Administration and military officials say Marine Gen. Peter Pace is likely to convey concerns by the Joint Chiefs that keeping well in excess of 100,000 troops in Iraq through 2008 will severely strain the military. This assessment could collide with one being prepared by the U.S. commander in Iraq, Army Gen. David H. Petraeus, calling for the U.S. to maintain higher troop levels for 2008 and beyond.
Petraeus is expected to support a White House view that the absence of widespread political progress in Iraq requires several more months of the U.S. troop buildup before force levels are decreased to their pre-buildup numbers sometime next year.
Now, James Joyner argues, accurately, that this talk is, in general, not entirely new. Indeed, Defense Secretary Bob Gates talked this week about the “possibility” of a troop drawdown.
But I think Pace’s comments are more significant than James makes them out to be.
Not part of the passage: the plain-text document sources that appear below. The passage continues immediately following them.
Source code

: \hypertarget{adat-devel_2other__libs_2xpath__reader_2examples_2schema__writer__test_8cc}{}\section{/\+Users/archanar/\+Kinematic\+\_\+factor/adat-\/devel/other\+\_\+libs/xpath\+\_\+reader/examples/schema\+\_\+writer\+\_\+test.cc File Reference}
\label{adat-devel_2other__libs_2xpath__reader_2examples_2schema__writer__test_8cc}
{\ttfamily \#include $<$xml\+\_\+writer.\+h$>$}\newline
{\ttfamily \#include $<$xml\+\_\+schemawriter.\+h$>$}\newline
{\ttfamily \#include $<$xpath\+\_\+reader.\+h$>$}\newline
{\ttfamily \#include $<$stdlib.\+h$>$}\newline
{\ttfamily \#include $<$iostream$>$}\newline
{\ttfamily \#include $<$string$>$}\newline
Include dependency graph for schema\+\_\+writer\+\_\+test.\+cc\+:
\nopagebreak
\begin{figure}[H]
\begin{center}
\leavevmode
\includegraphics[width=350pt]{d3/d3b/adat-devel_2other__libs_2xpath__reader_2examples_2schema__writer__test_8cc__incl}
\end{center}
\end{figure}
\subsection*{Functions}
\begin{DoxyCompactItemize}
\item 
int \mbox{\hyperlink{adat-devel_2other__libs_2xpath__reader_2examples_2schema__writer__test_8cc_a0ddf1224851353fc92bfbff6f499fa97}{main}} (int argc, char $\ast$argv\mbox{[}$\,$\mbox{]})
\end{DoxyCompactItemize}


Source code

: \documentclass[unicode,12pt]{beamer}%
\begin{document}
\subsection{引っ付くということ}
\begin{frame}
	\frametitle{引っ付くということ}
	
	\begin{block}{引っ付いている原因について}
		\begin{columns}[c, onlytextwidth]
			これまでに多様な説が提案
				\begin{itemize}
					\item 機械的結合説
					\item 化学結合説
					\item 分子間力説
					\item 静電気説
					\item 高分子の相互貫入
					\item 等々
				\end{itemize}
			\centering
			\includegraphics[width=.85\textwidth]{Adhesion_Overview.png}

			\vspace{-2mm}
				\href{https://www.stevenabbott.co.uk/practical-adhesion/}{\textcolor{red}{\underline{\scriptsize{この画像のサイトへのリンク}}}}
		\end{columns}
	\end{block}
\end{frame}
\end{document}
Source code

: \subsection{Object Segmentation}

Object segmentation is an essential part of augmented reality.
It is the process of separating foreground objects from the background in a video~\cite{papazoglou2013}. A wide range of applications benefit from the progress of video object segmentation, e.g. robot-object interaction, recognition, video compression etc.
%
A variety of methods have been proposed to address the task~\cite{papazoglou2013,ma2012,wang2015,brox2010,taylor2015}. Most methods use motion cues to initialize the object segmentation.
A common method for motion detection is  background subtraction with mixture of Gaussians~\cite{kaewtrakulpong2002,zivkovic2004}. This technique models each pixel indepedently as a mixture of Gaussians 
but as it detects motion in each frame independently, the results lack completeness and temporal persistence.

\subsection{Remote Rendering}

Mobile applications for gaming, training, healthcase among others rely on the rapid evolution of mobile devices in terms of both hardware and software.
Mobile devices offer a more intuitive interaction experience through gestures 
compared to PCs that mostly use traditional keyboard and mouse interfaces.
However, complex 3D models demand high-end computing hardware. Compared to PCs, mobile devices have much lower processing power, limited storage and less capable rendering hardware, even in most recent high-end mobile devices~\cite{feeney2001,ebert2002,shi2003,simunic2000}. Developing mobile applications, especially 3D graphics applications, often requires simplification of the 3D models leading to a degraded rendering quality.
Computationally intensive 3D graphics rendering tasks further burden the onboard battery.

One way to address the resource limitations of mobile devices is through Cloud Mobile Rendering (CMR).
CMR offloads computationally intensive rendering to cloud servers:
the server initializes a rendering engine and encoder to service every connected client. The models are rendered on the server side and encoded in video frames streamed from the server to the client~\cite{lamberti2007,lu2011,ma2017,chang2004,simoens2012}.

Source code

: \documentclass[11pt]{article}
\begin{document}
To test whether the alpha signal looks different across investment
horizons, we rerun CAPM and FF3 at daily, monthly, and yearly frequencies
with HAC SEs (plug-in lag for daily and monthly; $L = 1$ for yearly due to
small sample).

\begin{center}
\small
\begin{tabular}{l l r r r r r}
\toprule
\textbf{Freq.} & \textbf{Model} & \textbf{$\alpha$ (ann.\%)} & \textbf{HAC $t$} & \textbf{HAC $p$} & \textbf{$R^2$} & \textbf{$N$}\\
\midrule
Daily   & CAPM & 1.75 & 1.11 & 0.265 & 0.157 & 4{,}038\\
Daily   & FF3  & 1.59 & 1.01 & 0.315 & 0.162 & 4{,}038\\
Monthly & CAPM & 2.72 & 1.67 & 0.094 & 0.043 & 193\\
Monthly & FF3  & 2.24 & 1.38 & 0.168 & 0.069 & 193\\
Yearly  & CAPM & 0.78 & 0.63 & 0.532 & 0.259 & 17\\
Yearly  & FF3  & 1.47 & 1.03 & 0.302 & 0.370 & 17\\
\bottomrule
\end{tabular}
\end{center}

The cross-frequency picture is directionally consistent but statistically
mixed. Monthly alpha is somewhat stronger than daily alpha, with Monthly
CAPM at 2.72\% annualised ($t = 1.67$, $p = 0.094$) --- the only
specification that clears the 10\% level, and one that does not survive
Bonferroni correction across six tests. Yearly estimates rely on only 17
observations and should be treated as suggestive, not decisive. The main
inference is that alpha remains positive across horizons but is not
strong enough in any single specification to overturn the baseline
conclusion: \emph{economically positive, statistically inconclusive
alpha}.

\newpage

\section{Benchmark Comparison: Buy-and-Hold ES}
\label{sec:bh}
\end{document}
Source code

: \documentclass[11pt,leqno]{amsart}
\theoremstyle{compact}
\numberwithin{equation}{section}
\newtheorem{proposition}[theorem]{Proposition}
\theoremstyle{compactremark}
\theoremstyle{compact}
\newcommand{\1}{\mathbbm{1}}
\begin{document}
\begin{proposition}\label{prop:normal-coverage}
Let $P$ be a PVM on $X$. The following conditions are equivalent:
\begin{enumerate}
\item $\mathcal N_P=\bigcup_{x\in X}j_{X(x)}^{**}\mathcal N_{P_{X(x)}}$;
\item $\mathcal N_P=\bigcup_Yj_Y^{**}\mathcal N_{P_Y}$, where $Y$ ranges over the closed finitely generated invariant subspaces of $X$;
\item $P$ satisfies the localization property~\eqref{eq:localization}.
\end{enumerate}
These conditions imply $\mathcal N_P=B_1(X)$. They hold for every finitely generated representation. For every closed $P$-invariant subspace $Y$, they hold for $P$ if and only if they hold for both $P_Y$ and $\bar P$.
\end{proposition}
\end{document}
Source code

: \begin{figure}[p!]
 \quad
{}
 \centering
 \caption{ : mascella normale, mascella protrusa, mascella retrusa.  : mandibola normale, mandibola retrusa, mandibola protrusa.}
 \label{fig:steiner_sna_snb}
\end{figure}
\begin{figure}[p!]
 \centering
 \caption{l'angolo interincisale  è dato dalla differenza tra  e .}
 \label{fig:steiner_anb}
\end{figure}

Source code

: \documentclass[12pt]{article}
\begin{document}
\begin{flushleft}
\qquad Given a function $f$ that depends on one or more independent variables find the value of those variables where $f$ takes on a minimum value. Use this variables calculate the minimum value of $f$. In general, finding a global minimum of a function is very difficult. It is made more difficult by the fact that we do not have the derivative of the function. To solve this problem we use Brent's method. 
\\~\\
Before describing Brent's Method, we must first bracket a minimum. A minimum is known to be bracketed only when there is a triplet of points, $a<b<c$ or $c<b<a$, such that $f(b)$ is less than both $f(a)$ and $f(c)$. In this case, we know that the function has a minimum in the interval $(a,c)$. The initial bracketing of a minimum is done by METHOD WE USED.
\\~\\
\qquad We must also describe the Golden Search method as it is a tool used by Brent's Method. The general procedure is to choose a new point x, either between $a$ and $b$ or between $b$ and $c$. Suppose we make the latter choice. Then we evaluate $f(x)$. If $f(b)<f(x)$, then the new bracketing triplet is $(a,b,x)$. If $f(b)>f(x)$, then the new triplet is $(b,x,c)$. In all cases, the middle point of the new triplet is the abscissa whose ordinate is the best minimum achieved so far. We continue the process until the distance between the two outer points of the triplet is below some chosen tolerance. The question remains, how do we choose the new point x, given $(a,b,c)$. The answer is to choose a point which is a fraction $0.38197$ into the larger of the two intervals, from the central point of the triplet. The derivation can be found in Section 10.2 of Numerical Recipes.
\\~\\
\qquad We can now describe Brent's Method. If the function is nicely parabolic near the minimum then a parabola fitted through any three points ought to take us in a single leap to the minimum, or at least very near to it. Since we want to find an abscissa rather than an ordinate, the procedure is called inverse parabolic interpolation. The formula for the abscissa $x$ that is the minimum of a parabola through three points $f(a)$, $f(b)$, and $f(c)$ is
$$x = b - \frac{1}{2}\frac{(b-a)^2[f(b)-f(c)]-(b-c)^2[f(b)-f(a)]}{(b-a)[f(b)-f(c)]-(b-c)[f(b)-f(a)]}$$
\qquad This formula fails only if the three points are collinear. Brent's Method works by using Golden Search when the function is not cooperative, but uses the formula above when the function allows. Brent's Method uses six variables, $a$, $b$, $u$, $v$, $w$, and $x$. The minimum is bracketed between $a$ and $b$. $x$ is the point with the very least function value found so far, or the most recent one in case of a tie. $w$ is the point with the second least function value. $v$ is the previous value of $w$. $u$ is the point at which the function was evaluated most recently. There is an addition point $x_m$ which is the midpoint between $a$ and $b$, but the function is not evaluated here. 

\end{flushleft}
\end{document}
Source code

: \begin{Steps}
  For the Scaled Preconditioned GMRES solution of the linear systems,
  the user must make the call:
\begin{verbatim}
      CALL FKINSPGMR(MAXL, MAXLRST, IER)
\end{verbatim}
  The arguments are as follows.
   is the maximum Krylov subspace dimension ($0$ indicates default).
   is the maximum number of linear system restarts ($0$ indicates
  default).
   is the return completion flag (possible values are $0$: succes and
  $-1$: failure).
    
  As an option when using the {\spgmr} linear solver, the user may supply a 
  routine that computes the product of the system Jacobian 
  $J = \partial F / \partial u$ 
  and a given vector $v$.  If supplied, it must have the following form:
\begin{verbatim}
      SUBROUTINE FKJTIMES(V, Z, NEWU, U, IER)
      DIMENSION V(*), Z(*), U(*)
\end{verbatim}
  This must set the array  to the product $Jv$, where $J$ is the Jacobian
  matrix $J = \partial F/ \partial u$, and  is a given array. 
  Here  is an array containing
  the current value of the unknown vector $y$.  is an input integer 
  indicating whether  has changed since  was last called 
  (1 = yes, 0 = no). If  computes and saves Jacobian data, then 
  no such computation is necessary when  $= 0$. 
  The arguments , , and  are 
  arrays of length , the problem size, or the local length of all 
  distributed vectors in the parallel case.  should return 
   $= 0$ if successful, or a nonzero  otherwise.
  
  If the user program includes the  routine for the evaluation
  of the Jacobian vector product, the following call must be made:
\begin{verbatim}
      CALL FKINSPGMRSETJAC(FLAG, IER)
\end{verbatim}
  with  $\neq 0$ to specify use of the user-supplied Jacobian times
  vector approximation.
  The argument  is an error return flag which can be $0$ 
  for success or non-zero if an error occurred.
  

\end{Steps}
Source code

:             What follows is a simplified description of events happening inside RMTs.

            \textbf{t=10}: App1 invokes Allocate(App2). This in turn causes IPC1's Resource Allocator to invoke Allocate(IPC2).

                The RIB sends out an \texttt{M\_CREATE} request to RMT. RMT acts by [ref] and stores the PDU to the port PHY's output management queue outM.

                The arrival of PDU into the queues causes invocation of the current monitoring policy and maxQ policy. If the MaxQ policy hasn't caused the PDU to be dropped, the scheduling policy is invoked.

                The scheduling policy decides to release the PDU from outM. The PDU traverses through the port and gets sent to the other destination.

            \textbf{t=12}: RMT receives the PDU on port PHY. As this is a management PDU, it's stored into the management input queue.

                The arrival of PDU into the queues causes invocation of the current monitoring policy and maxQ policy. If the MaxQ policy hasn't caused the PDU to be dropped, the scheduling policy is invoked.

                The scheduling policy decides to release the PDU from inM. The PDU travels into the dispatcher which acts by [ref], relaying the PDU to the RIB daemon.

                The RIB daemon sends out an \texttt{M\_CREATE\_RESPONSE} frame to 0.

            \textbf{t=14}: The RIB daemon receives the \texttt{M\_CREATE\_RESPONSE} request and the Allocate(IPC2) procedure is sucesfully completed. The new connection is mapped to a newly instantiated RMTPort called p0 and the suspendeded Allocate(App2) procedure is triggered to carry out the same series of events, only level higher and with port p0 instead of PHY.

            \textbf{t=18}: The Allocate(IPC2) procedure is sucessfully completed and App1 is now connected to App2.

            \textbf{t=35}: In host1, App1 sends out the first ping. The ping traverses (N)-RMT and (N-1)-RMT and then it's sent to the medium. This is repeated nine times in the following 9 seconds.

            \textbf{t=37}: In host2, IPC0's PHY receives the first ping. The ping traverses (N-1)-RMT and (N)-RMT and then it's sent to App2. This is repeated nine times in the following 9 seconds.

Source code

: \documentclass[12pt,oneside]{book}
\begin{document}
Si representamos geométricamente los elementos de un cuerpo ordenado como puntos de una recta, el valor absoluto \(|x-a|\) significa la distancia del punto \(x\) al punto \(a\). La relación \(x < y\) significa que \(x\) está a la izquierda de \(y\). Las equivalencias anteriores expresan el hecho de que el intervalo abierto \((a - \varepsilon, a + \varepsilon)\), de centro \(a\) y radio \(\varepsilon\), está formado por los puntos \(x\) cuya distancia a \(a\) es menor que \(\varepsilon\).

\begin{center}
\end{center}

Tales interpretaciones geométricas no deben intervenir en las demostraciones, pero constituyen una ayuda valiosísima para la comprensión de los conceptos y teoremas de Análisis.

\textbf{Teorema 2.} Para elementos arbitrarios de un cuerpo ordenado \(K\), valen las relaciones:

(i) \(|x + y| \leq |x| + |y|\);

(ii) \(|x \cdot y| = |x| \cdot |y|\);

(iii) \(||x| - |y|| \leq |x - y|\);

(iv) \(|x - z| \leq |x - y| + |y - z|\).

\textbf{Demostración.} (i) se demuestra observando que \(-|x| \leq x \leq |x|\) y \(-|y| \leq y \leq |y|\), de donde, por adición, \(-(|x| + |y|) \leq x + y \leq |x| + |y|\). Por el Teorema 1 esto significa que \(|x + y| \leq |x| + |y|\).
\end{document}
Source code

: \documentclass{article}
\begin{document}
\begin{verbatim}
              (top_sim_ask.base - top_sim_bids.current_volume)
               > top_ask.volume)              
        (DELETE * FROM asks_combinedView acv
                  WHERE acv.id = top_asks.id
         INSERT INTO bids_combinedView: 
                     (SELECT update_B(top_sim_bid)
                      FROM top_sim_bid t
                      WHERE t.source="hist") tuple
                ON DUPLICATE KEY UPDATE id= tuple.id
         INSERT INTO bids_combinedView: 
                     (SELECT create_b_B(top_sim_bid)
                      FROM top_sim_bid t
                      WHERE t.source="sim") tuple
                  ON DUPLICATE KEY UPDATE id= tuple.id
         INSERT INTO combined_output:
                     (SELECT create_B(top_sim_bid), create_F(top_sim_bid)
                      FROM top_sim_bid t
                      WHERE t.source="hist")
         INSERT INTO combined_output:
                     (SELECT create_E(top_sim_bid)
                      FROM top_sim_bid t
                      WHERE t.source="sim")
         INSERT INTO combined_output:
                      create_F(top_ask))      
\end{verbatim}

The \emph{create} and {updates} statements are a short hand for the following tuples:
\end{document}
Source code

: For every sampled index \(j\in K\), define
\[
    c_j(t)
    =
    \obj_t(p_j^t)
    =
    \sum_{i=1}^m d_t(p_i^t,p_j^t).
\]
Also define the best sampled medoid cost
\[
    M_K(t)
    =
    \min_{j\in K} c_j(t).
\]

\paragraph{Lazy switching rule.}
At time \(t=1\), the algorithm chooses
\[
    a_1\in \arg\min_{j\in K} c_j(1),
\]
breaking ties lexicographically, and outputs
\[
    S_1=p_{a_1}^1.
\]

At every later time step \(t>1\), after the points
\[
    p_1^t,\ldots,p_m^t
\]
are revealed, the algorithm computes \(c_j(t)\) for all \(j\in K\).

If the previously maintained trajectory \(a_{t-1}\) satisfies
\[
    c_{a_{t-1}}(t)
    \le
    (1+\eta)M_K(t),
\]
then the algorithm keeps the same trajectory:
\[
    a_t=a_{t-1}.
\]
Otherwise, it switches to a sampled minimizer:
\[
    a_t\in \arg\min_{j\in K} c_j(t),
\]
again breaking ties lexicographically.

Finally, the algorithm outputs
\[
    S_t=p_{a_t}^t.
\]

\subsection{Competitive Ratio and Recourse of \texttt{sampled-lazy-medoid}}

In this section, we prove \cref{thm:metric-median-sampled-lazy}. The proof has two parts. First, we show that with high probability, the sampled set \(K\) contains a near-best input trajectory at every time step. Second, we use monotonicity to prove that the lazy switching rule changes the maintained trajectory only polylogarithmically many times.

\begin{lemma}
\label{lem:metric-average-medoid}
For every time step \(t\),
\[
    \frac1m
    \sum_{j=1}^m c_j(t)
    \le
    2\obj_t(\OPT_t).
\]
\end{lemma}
For one thing, the entire Bush administration-led establishment is rallying right now behind the notion that the status quo is not only effective, but practically sacrosanct. Freedom’s Watch’s ads, for example, characterize troop withdrawal — any troop withdrawal — as practically inviting another 9/11. We’re this close to seeing our dreams come true in Iraq, they say, so there’s no reason to change anything.
And since those ads were unveiled, we have the senior Republican on the Senate Armed Services Committee and the chairman of the Joint Chiefs of Staff both calling for a reduction in troop deployments, the latter, by quite a bit. These developments kind of step on Ari Fleischer’s message a bit.
Moreover, Spencer Ackerman notes the broader military dynamic.
Pace’s recommendations reflect the views of the Joint Chiefs of Staff, who initially expressed private skepticism about the strategy ordered by Bush and directed by Petraeus, before publicly backing it.
Historians will have to sort out whether Pace always believed that troop levels needed to come down and kept silent or whether he changed his mind after being fired. The senior military leadership, as of late 2006, expressed great skepticism that a surge in troops could appreciably affect the war’s fortunes at an acceptable cost to military readiness. Pace, in public, supported the surge at every turn, telling a governors’ meeting at the White House earlier this year that “Marines don’t talk about failure. They talk about victory.”
The debate now inside the Pentagon is over what to do after the spring, when, as Lieutenant General Ray Odierno, the ground forces commander in Iraq, acknowledged last week, a troop reduction is inevitable for readiness reasons. Odierno and others in Iraq believe only the nearly-30,000 surge forces should be withdrawn. Pace will tell President Bush — apparently reflecting the beliefs of the chiefs of the military services — that vastly more troops need to leave Iraq if the U.S. is to be prepared for other military threats.
As a practical matter, I don’t doubt that Bush would be willing to ignore the generals; he’s already done so before. For that matter, Petraeus may not have any qualms at all at distancing himself from the Joint Chiefs.
But as far as the politics is concerned, Pace’s perspective is not at all what the White House wanted to hear.